*** Opening Available records ***

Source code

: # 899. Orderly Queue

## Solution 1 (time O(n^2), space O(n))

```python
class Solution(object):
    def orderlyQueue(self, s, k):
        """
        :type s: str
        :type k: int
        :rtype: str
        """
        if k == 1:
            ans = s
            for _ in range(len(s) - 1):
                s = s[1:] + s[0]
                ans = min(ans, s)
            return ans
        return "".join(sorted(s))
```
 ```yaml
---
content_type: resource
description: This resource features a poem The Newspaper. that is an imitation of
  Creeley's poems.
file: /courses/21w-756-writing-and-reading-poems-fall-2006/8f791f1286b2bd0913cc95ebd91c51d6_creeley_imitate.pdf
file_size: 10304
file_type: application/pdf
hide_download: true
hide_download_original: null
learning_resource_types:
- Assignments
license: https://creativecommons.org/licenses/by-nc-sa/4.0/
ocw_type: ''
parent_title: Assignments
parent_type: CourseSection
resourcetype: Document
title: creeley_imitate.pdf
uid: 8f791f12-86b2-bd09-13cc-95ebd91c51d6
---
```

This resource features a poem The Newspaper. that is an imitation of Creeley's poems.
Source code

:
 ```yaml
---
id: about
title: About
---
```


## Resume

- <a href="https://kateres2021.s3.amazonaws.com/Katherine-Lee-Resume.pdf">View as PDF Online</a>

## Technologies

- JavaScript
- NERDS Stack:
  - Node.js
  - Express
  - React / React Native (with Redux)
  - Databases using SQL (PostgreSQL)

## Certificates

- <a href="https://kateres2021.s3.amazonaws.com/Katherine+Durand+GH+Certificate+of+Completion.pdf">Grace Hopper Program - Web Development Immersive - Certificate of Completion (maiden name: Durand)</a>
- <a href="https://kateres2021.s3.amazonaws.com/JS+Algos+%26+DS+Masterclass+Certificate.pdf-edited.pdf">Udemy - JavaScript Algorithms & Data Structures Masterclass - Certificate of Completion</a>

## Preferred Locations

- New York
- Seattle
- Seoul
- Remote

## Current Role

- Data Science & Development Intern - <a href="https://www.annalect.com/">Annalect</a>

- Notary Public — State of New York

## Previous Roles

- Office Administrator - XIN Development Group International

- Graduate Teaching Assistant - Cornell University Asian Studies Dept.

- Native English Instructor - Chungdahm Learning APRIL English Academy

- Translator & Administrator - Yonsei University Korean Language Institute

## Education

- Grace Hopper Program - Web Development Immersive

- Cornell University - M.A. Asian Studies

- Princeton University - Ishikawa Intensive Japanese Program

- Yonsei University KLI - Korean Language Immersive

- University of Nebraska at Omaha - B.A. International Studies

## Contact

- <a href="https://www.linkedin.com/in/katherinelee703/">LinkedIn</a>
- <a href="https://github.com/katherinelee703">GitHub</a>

*** Closing Available records ***

Instructions to follow: Give again, word for word, the records from their first line to the one with "## Certificates", and leave out all else.

Completed task:
Source code

: # 899. Orderly Queue

## Solution 1 (time O(n^2), space O(n))

```python
class Solution(object):
    def orderlyQueue(self, s, k):
        """
        :type s: str
        :type k: int
        :rtype: str
        """
        if k == 1:
            ans = s
            for _ in range(len(s) - 1):
                s = s[1:] + s[0]
                ans = min(ans, s)
            return ans
        return "".join(sorted(s))
```
 ```yaml
---
content_type: resource
description: This resource features a poem The Newspaper. that is an imitation of
  Creeley's poems.
file: /courses/21w-756-writing-and-reading-poems-fall-2006/8f791f1286b2bd0913cc95ebd91c51d6_creeley_imitate.pdf
file_size: 10304
file_type: application/pdf
hide_download: true
hide_download_original: null
learning_resource_types:
- Assignments
license: https://creativecommons.org/licenses/by-nc-sa/4.0/
ocw_type: ''
parent_title: Assignments
parent_type: CourseSection
resourcetype: Document
title: creeley_imitate.pdf
uid: 8f791f12-86b2-bd09-13cc-95ebd91c51d6
---
```

This resource features a poem The Newspaper. that is an imitation of Creeley's poems.
Source code

:
 ```yaml
---
id: about
title: About
---
```


## Resume

- <a href="https://kateres2021.s3.amazonaws.com/Katherine-Lee-Resume.pdf">View as PDF Online</a>

## Technologies

- JavaScript
- NERDS Stack:
  - Node.js
  - Express
  - React / React Native (with Redux)
  - Databases using SQL (PostgreSQL)

## Certificates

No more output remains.